---------- Material provided

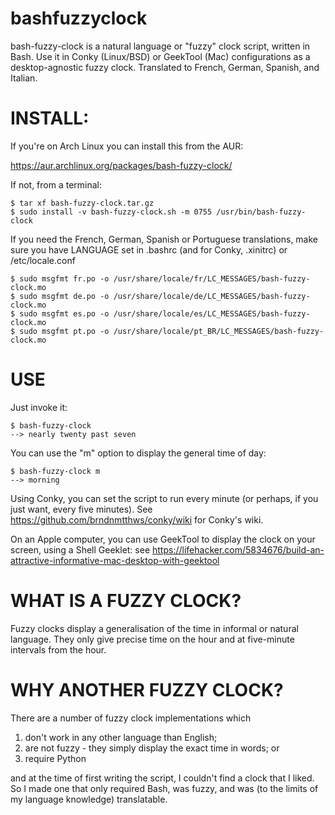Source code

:bashfuzzyclock
==============

bash-fuzzy-clock is a natural language or "fuzzy" clock script, written in Bash. Use it in Conky (Linux/BSD) or GeekTool (Mac) configurations as a desktop-agnostic fuzzy clock. Translated to French, German, Spanish, and Italian.

INSTALL:
========

If you're on Arch Linux you can install this from the AUR:

<https://aur.archlinux.org/packages/bash-fuzzy-clock/>

If not, from a terminal:

```
$ tar xf bash-fuzzy-clock.tar.gz
$ sudo install -v bash-fuzzy-clock.sh -m 0755 /usr/bin/bash-fuzzy-clock
```

If you need the French, German, Spanish or Portuguese translations, make sure you 
have LANGUAGE set in .bashrc (and for Conky, .xinitrc) or 
/etc/locale.conf

```
$ sudo msgfmt fr.po -o /usr/share/locale/fr/LC_MESSAGES/bash-fuzzy-clock.mo
$ sudo msgfmt de.po -o /usr/share/locale/de/LC_MESSAGES/bash-fuzzy-clock.mo
$ sudo msgfmt es.po -o /usr/share/locale/es/LC_MESSAGES/bash-fuzzy-clock.mo
$ sudo msgfmt pt.po -o /usr/share/locale/pt_BR/LC_MESSAGES/bash-fuzzy-clock.mo
```

USE
===

Just invoke it:

```
$ bash-fuzzy-clock
--> nearly twenty past seven
```

You can use the "m" option to display the general time of day:

```
$ bash-fuzzy-clock m
--> morning 
```
Using Conky, you can set the script to run every minute (or perhaps, if you just want, every five minutes). See <https://github.com/brndnmtthws/conky/wiki> for Conky's wiki.


On an Apple computer, you can use GeekTool to display the clock on your 
screen, using a Shell Geeklet: see 
<https://lifehacker.com/5834676/build-an-attractive-informative-mac-desktop-with-geektool>


WHAT IS A FUZZY CLOCK?
======================

Fuzzy clocks display a generalisation of the time in informal or natural 
language. They only give precise time on the hour and at five-minute intervals from the hour.

WHY ANOTHER FUZZY CLOCK?
========================


There are a number of fuzzy clock implementations which

1. don't work in any other language than English;
2. are not fuzzy - they simply display the exact time in words; or
3. require Python

and at the time of first writing the script, I couldn't find a clock 
that I liked. So I made one that only required Bash, was fuzzy, and was 
(to the limits of my language knowledge) translatable.
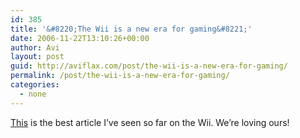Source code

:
 ```yaml
---
id: 385
title: '&#8220;The Wii is a new era for gaming&#8221;'
date: 2006-11-22T13:10:26+00:00
author: Avi
layout: post
guid: http://aviflax.com/post/the-wii-is-a-new-era-for-gaming/
permalink: /post/the-wii-is-a-new-era-for-gaming/
categories:
  - none
---
```

[This](http://www.short-media.com/review.php?r=345) is the best article I&#8217;ve seen so far on the Wii. We&#8217;re loving ours!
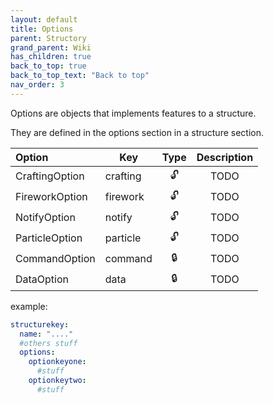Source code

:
 ```yaml
---
layout: default
title: Options
parent: Structory
grand_parent: Wiki
has_children: true
back_to_top: true
back_to_top_text: "Back to top"
nav_order: 3
---
```



Options are objects that implements features to a structure.

They are defined in the options section in a structure section.



| Option         | Key      | Type | Description |
|:---------------|----------|:----:|:-----------:|
| CraftingOption | crafting |  🔓  |    TODO     |
| FireworkOption | firework |  🔓  |    TODO     |
| NotifyOption   | notify   |  🔓  |    TODO     |
| ParticleOption | particle |  🔓  |    TODO     |
| CommandOption  | command  |  🔒  |    TODO     |
| DataOption     | data     |  🔒  |    TODO     |


example:
```yaml
structurekey:
  name: "...."
  #others stuff
  options:
    optionkeyone:
      #stuff
    optionkeytwo:
      #stuff
```
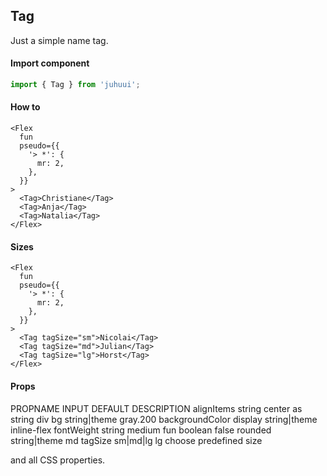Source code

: ## Tag

Just a simple name tag.

#### Import component

```js
import { Tag } from 'juhuui';
```

#### How to

```js-live
<Flex
  fun
  pseudo={{
    '> *': {
      mr: 2,
    },
  }}
>
  <Tag>Christiane</Tag>
  <Tag>Anja</Tag>
  <Tag>Natalia</Tag>
</Flex>
```

#### Sizes

```js-live
<Flex
  fun
  pseudo={{
    '> *': {
      mr: 2,
    },
  }}
>
  <Tag tagSize="sm">Nicolai</Tag>
  <Tag tagSize="md">Julian</Tag>
  <Tag tagSize="lg">Horst</Tag>
</Flex>
```

#### Props

<TableBox>
  <tr>
    <th>PROPNAME</th>
    <th>INPUT</th>
    <th>DEFAULT</th>
    <th>DESCRIPTION</th>
  </tr>
  <tr>
    <th>alignItems</th>
    <th>string</th>
    <th>center</th>
    <th></th>
  </tr>
  <tr>
    <th>as</th>
    <th>string</th>
    <th>div</th>
    <th></th>
  </tr>
  <tr>
    <th>bg</th>
    <th>string|theme</th>
    <th>gray.200</th>
    <th>backgroundColor</th>
  </tr>
  <tr>
    <th>display</th>
    <th>string|theme</th>
    <th>inline-flex</th>
    <th></th>
  </tr>
  <tr>
    <th>fontWeight</th>
    <th>string</th>
    <th>medium</th>
    <th></th>
  </tr>
  <tr>
    <th>fun</th>
    <th>boolean</th>
    <th>false</th>
    <th></th>
  </tr>
  <tr>
    <th>rounded</th>
    <th>string|theme</th>
    <th>md</th>
    <th></th>
  </tr>
  <tr>
    <th>tagSize</th>
    <th>sm|md|lg</th>
    <th>lg</th>
    <th>choose predefined size</th>
  </tr>
</TableBox>

and all CSS properties.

--------------------

• _Exercise goal_:
Please list every line of the records that contains "share".

• _Response to the exercise_:
$ sudo msgfmt fr.po -o /usr/share/locale/fr/LC_MESSAGES/bash-fuzzy-clock.mo
$ sudo msgfmt de.po -o /usr/share/locale/de/LC_MESSAGES/bash-fuzzy-clock.mo
$ sudo msgfmt es.po -o /usr/share/locale/es/LC_MESSAGES/bash-fuzzy-clock.mo
$ sudo msgfmt pt.po -o /usr/share/locale/pt_BR/LC_MESSAGES/bash-fuzzy-clock.mo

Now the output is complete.